Go through the records and give the number of lines that include "Group", with nothing else.

* * * * * * * * *

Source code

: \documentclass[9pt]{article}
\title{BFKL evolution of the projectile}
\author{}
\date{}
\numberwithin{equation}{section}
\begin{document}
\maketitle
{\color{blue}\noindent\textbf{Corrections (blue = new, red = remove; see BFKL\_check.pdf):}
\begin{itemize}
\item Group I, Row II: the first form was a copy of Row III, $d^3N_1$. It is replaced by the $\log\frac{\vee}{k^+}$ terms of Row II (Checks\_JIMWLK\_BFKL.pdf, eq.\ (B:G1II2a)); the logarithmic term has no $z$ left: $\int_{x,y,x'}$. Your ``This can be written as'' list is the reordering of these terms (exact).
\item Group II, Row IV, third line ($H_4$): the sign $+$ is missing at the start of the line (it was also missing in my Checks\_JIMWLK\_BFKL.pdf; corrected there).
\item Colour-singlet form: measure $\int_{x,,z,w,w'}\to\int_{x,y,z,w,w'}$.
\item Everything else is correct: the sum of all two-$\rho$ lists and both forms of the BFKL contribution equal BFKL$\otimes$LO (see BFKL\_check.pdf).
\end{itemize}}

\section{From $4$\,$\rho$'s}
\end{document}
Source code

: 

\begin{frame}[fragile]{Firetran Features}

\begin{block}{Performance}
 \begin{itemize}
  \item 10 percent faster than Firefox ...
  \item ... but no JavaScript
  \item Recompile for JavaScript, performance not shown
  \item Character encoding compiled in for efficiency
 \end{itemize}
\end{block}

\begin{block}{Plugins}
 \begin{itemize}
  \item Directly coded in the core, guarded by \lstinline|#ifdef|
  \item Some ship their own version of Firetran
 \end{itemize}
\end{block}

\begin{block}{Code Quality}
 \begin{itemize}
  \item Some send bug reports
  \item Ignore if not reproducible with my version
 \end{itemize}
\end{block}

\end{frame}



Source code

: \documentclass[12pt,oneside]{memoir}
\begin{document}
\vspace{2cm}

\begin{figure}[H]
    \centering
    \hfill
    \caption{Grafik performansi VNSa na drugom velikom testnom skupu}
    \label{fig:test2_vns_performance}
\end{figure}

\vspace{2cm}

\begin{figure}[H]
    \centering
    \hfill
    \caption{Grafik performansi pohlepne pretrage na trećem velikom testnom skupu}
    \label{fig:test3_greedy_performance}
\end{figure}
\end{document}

* * * * * * * * *

§ Written answer
2